╭─ DATA TO USE
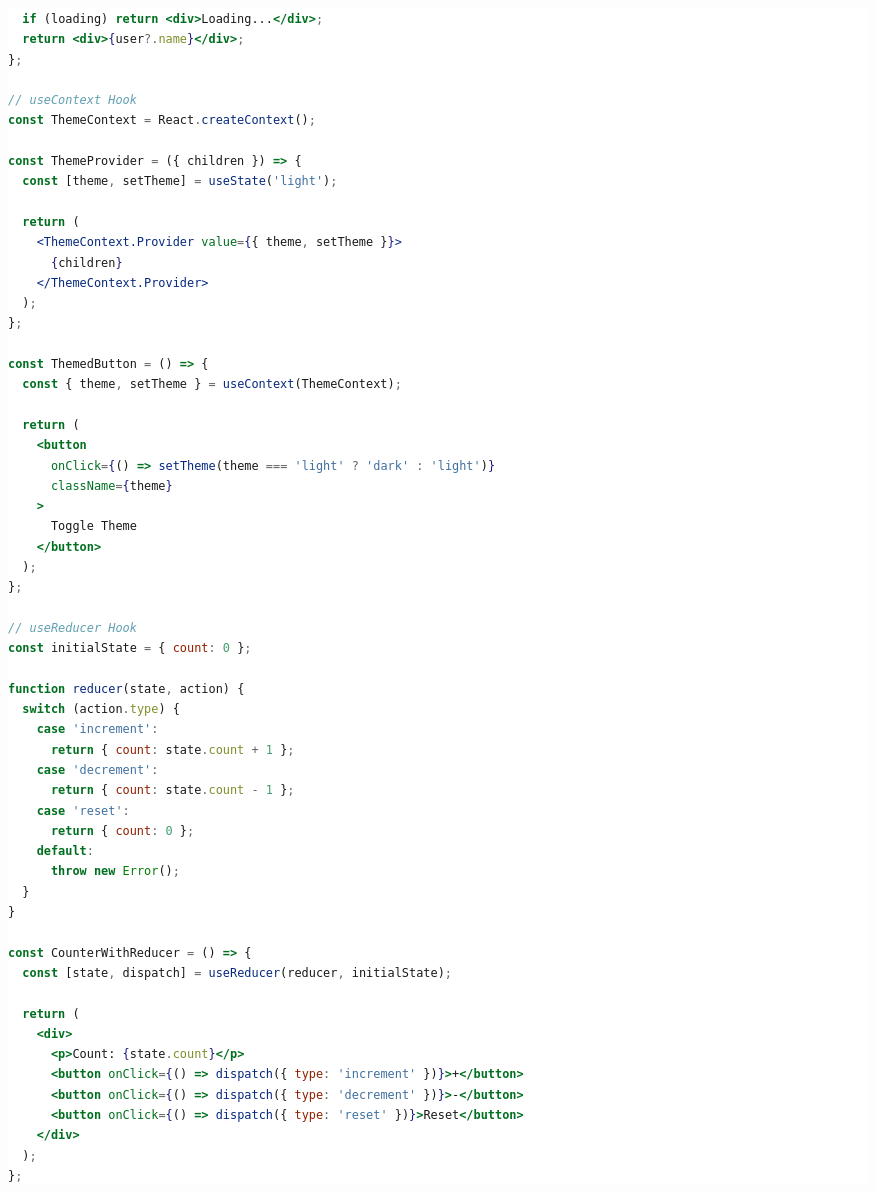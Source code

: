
 ```jsx
  if (loading) return <div>Loading...</div>;
  return <div>{user?.name}</div>;
};

// useContext Hook
const ThemeContext = React.createContext();

const ThemeProvider = ({ children }) => {
  const [theme, setTheme] = useState('light');
  
  return (
    <ThemeContext.Provider value={{ theme, setTheme }}>
      {children}
    </ThemeContext.Provider>
  );
};

const ThemedButton = () => {
  const { theme, setTheme } = useContext(ThemeContext);
  
  return (
    <button 
      onClick={() => setTheme(theme === 'light' ? 'dark' : 'light')}
      className={theme}
    >
      Toggle Theme
    </button>
  );
};

// useReducer Hook
const initialState = { count: 0 };

function reducer(state, action) {
  switch (action.type) {
    case 'increment':
      return { count: state.count + 1 };
    case 'decrement':
      return { count: state.count - 1 };
    case 'reset':
      return { count: 0 };
    default:
      throw new Error();
  }
}

const CounterWithReducer = () => {
  const [state, dispatch] = useReducer(reducer, initialState);

  return (
    <div>
      <p>Count: {state.count}</p>
      <button onClick={() => dispatch({ type: 'increment' })}>+</button>
      <button onClick={() => dispatch({ type: 'decrement' })}>-</button>
      <button onClick={() => dispatch({ type: 'reset' })}>Reset</button>
    </div>
  );
};
```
╰─
- _DIRECTIONS_:
Whenever the word "const" turns up in a line of the listing above, copy the line.

- _RESPONSE FOR THIS EXERCISE_:
const ThemeContext = React.createContext();
const ThemeProvider = ({ children }) => {
  const [theme, setTheme] = useState('light');
const ThemedButton = () => {
  const { theme, setTheme } = useContext(ThemeContext);
const initialState = { count: 0 };
const CounterWithReducer = () => {
  const [state, dispatch] = useReducer(reducer, initialState);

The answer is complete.